Aldiscon Limited was a telecommunications software company founded in Dublin, Ireland, in 1988. The company supplied software products to mobile phone operators and became a leader in the supply of short message service centres (SMSC).

== History ==
Aldiscon was founded in 1988 by Gilbert Little.

Aldiscon launched the world's first commercial Short Messaging Services in 1993 using its Telepath SMSC platform in the UK, Hong Kong and USA. By the time of its sale to Logica Plc in 1997, the company supplied over 70 mobile carriers worldwide in technologies including GSM, DCS 1800, UMTS, IS-95 (CDMA), CDMA2000, ANSI-136 (TDMA), Japanese PDC and Motorola's iDEN.

Aldiscon developed the Short Message Peer-to-Peer (SMPP) telecommunications industry protocol for exchanging SMS messages between SMS peer entities such as short message service centres, voice mail systems and distributed telemetry elements. By the late 1990s, the company put the protocol into a non-profit entity called the SMS Forum whose members included both messaging system suppliers and carriers.

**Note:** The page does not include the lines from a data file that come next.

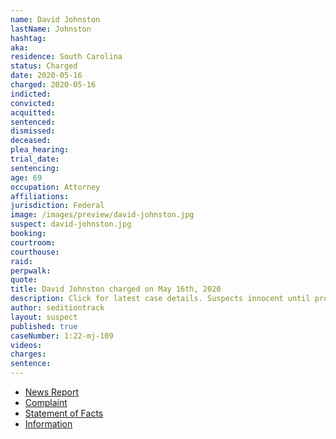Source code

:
 ```yaml
---
name: David Johnston
lastName: Johnston
hashtag:
aka:
residence: South Carolina
status: Charged
date: 2020-05-16
charged: 2020-05-16
indicted:
convicted:
acquitted:
sentenced:
dismissed:
deceased:
plea_hearing:
trial_date:
sentencing:
age: 69
occupation: Attorney
affiliations:
jurisdiction: Federal
image: /images/preview/david-johnston.jpg
suspect: david-johnston.jpg
booking:
courtroom:
courthouse:
raid:
perpwalk:
quote:
title: David Johnston charged on May 16th, 2020
description: Click for latest case details. Suspects innocent until proven guilty.
author: seditiontrack
layout: suspect
published: true
caseNumber: 1:22-mj-109
videos:
charges:
sentence:
---
```

- [News Report](https://www.heraldonline.com/news/local/crime/article261637562.html)
- [Complaint](https://www.justice.gov/usao-dc/case-multi-defendant/file/1507411/download)
- [Statement of Facts](https://www.justice.gov/usao-dc/case-multi-defendant/file/1507416/download)
- [Information](https://extremism.gwu.edu/sites/g/files/zaxdzs2191/f/Chad%20Clifton%20and%20David%20Johnston%20Information.pdf)

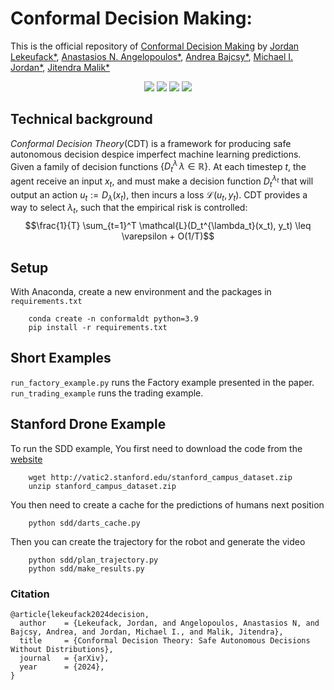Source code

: # Conformal Decision Making: 
This is the official repository of [Conformal Decision Making](https://conformal-decision.github.io/static/pdf/submission.pdf) by [Jordan Lekeufack*](https://jordylek.github.io/), [Anastasios N. Angelopoulos*](https://people.eecs.berkeley.edu/~angelopoulos/), [Andrea Bajcsy*](https://www.cs.cmu.edu/~abajcsy/), [Michael I. Jordan*](http://people.eecs.berkeley.edu/~jordan/), [Jitendra Malik*](http://people.eecs.berkeley.edu/~malik/)


<p align="center">
    <a style="text-decoration:none !important;" href="https://conformal-decision.github.io/static/pdf/submission.pdf" alt="arXiv"> <img src="https://img.shields.io/badge/paper-arXiv-red" /> </a>
    <a style="text-decoration:none !important;" href="https://conformal-decision.github.io/" alt="website"> <img src="https://img.shields.io/badge/website-CDT-yellow" /> </a>
    <a style="text-decoration:none !important;" href="https://docs.conda.io/en/latest/miniconda.html" alt="package management"> <img src="https://img.shields.io/badge/conda-env-green" /> </a>
    <a style="text-decoration:none !important;" href="https://opensource.org/licenses/MIT" alt="License"> <img src="https://img.shields.io/badge/license-MIT-blue.svg" /> </a>

</p>

## Technical background
*Conformal Decision Theory*(CDT) is a framework for producing safe autonomous decision despice imperfect machine learning predictions. Given a family of decision functions $\{D^\lambda_t\, \lambda \in \mathbb{R}\}$. At each timestep $t$, the agent receive an input $x_t$, and must make a decision function $D_t^{\lambda_t}$ that will output an action $u_t:= D_\lambda(x_t)$, then incurs a loss $\mathcal{L}(u_t, y_t)$. CDT provides a way to select $\lambda_t$, such that the empirical risk is controlled:
$$\frac{1}{T} \sum_{t=1}^T \mathcal{L}(D_t^{\lambda_t}(x_t), y_t) \leq \varepsilon + O(1/T)$$

## Setup
With Anaconda, create a new environment and the packages in `requirements.txt`

```
    conda create -n conformaldt python=3.9
    pip install -r requirements.txt
```


## Short Examples
`run_factory_example.py` runs the Factory example presented in the paper. `run_trading_example` runs the trading example.

## Stanford Drone Example
To run the SDD example, You first need to download the code from the [website](https://cvgl.stanford.edu/projects/uav_data/)

```
    wget http://vatic2.stanford.edu/stanford_campus_dataset.zip
    unzip stanford_campus_dataset.zip
```

You then need to create a cache for the predictions of humans next position
```
    python sdd/darts_cache.py
```

Then you can create the trajectory for the robot and generate the video

```
    python sdd/plan_trajectory.py
    python sdd/make_results.py
```

### Citation 

```
@article{lekeufack2024decision,
  author    = {Lekeufack, Jordan, and Angelopoulos, Anastasios N, and Bajcsy, Andrea, and Jordan, Michael I., and Malik, Jitendra},
  title     = {Conformal Decision Theory: Safe Autonomous Decisions Without Distributions},
  journal   = {arXiv},
  year      = {2024},
}
```
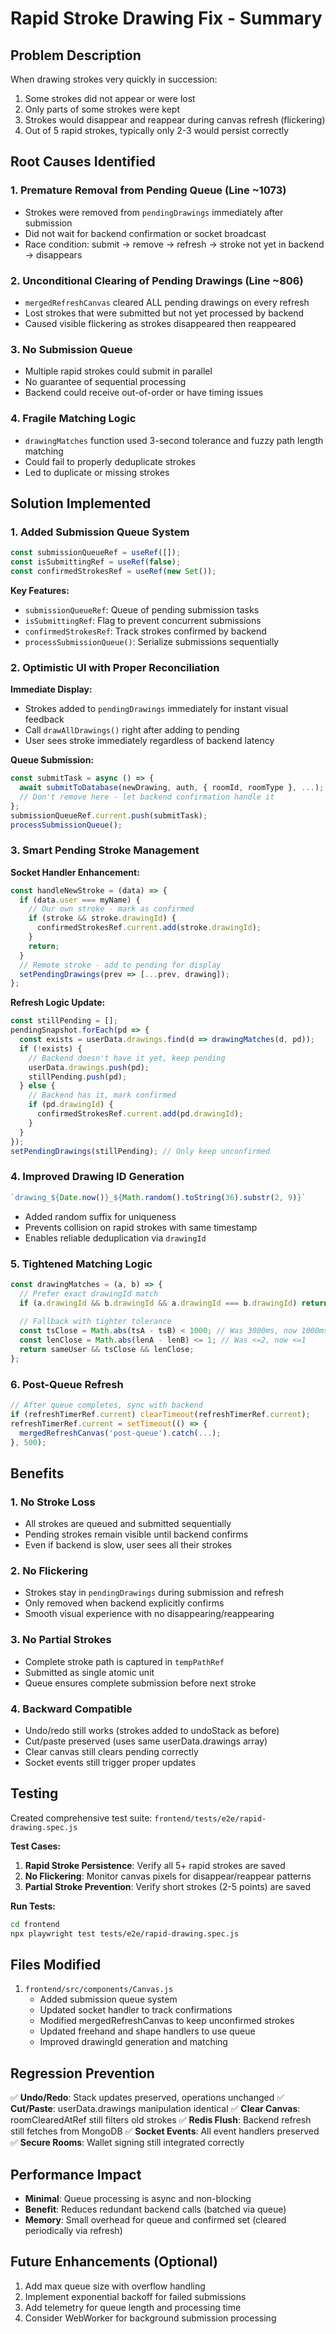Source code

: # Rapid Stroke Drawing Fix - Summary

## Problem Description
When drawing strokes very quickly in succession:
1. Some strokes did not appear or were lost
2. Only parts of some strokes were kept
3. Strokes would disappear and reappear during canvas refresh (flickering)
4. Out of 5 rapid strokes, typically only 2-3 would persist correctly

## Root Causes Identified

### 1. Premature Removal from Pending Queue (Line ~1073)
- Strokes were removed from `pendingDrawings` immediately after submission
- Did not wait for backend confirmation or socket broadcast
- Race condition: submit → remove → refresh → stroke not yet in backend → disappears

### 2. Unconditional Clearing of Pending Drawings (Line ~806)
- `mergedRefreshCanvas` cleared ALL pending drawings on every refresh
- Lost strokes that were submitted but not yet processed by backend
- Caused visible flickering as strokes disappeared then reappeared

### 3. No Submission Queue
- Multiple rapid strokes could submit in parallel
- No guarantee of sequential processing
- Backend could receive out-of-order or have timing issues

### 4. Fragile Matching Logic
- `drawingMatches` function used 3-second tolerance and fuzzy path length matching
- Could fail to properly deduplicate strokes
- Led to duplicate or missing strokes

## Solution Implemented

### 1. Added Submission Queue System
```javascript
const submissionQueueRef = useRef([]);
const isSubmittingRef = useRef(false);
const confirmedStrokesRef = useRef(new Set());
```

**Key Features:**
- `submissionQueueRef`: Queue of pending submission tasks
- `isSubmittingRef`: Flag to prevent concurrent submissions
- `confirmedStrokesRef`: Track strokes confirmed by backend
- `processSubmissionQueue()`: Serialize submissions sequentially

### 2. Optimistic UI with Proper Reconciliation

**Immediate Display:**
- Strokes added to `pendingDrawings` immediately for instant visual feedback
- Call `drawAllDrawings()` right after adding to pending
- User sees stroke immediately regardless of backend latency

**Queue Submission:**
```javascript
const submitTask = async () => {
  await submitToDatabase(newDrawing, auth, { roomId, roomType }, ...);
  // Don't remove here - let backend confirmation handle it
};
submissionQueueRef.current.push(submitTask);
processSubmissionQueue();
```

### 3. Smart Pending Stroke Management

**Socket Handler Enhancement:**
```javascript
const handleNewStroke = (data) => {
  if (data.user === myName) {
    // Our own stroke - mark as confirmed
    if (stroke && stroke.drawingId) {
      confirmedStrokesRef.current.add(stroke.drawingId);
    }
    return;
  }
  // Remote stroke - add to pending for display
  setPendingDrawings(prev => [...prev, drawing]);
};
```

**Refresh Logic Update:**
```javascript
const stillPending = [];
pendingSnapshot.forEach(pd => {
  const exists = userData.drawings.find(d => drawingMatches(d, pd));
  if (!exists) {
    // Backend doesn't have it yet, keep pending
    userData.drawings.push(pd);
    stillPending.push(pd);
  } else {
    // Backend has it, mark confirmed
    if (pd.drawingId) {
      confirmedStrokesRef.current.add(pd.drawingId);
    }
  }
});
setPendingDrawings(stillPending); // Only keep unconfirmed
```

### 4. Improved Drawing ID Generation
```javascript
`drawing_${Date.now()}_${Math.random().toString(36).substr(2, 9)}`
```
- Added random suffix for uniqueness
- Prevents collision on rapid strokes with same timestamp
- Enables reliable deduplication via `drawingId`

### 5. Tightened Matching Logic
```javascript
const drawingMatches = (a, b) => {
  // Prefer exact drawingId match
  if (a.drawingId && b.drawingId && a.drawingId === b.drawingId) return true;
  
  // Fallback with tighter tolerance
  const tsClose = Math.abs(tsA - tsB) < 1000; // Was 3000ms, now 1000ms
  const lenClose = Math.abs(lenA - lenB) <= 1; // Was <=2, now <=1
  return sameUser && tsClose && lenClose;
};
```

### 6. Post-Queue Refresh
```javascript
// After queue completes, sync with backend
if (refreshTimerRef.current) clearTimeout(refreshTimerRef.current);
refreshTimerRef.current = setTimeout(() => {
  mergedRefreshCanvas('post-queue').catch(...);
}, 500);
```

## Benefits

### 1. No Stroke Loss
- All strokes are queued and submitted sequentially
- Pending strokes remain visible until backend confirms
- Even if backend is slow, user sees all their strokes

### 2. No Flickering
- Strokes stay in `pendingDrawings` during submission and refresh
- Only removed when backend explicitly confirms
- Smooth visual experience with no disappearing/reappearing

### 3. No Partial Strokes
- Complete stroke path is captured in `tempPathRef`
- Submitted as single atomic unit
- Queue ensures complete submission before next stroke

### 4. Backward Compatible
- Undo/redo still works (strokes added to undoStack as before)
- Cut/paste preserved (uses same userData.drawings array)
- Clear canvas still clears pending correctly
- Socket events still trigger proper updates

## Testing

Created comprehensive test suite: `frontend/tests/e2e/rapid-drawing.spec.js`

**Test Cases:**
1. **Rapid Stroke Persistence**: Verify all 5+ rapid strokes are saved
2. **No Flickering**: Monitor canvas pixels for disappear/reappear patterns
3. **Partial Stroke Prevention**: Verify short strokes (2-5 points) are saved

**Run Tests:**
```bash
cd frontend
npx playwright test tests/e2e/rapid-drawing.spec.js
```

## Files Modified

1. `frontend/src/components/Canvas.js`
   - Added submission queue system
   - Updated socket handler to track confirmations
   - Modified mergedRefreshCanvas to keep unconfirmed strokes
   - Updated freehand and shape handlers to use queue
   - Improved drawingId generation and matching

## Regression Prevention

✅ **Undo/Redo**: Stack updates preserved, operations unchanged
✅ **Cut/Paste**: userData.drawings manipulation identical
✅ **Clear Canvas**: roomClearedAtRef still filters old strokes
✅ **Redis Flush**: Backend refresh still fetches from MongoDB
✅ **Socket Events**: All event handlers preserved
✅ **Secure Rooms**: Wallet signing still integrated correctly

## Performance Impact

- **Minimal**: Queue processing is async and non-blocking
- **Benefit**: Reduces redundant backend calls (batched via queue)
- **Memory**: Small overhead for queue and confirmed set (cleared periodically via refresh)

## Future Enhancements (Optional)

1. Add max queue size with overflow handling
2. Implement exponential backoff for failed submissions
3. Add telemetry for queue length and processing time
4. Consider WebWorker for background submission processing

Aldiscon founders helped establish several mobile software companies based in the Republic of Ireland and in Northern Ireland, UK. Some include Aldiscon, Apion, Aepona, Ammeon, Accuris Networks and Altion.

Aldiscon originally consisted of three subsidiaries: Aldiscon Telecommunications Software Systems, Ltd. based in Dublin, Ireland; Aldiscon, Inc. based in Dublin, Ohio USA; and Aldiscon Northern Ireland Ltd. based in Belfast, Northern Ireland.

==Acquisition by Logica==
Aldiscon was acquired by Logica Plc of London, UK in 1997 for GBP 56.9 million. Logica Plc was a large systems integration firm and it renamed Aldiscon as Logica Mobile Networks. By 2002, Logica Mobile Networks generated USD 400M of Logica's revenue. At the time of the sale, Aldiscon Northern Ireland was spun out into a separate company, Apion Ltd, and retained by the original owners. Logica Mobile Networks was divested from Logica in 2007, with the new company named Acision and Aldiscon founder Larry Quinn returning to chair it.

In October 1999, Phone.com acquired APiON's Wireless Application Protocol (WAP) product division. APiON shareholders received 1.3 million shares in Phone.com valued at approximately £150 million (US$239 million). A new spin off company, AePONA, was created at same time and retained by the original owners.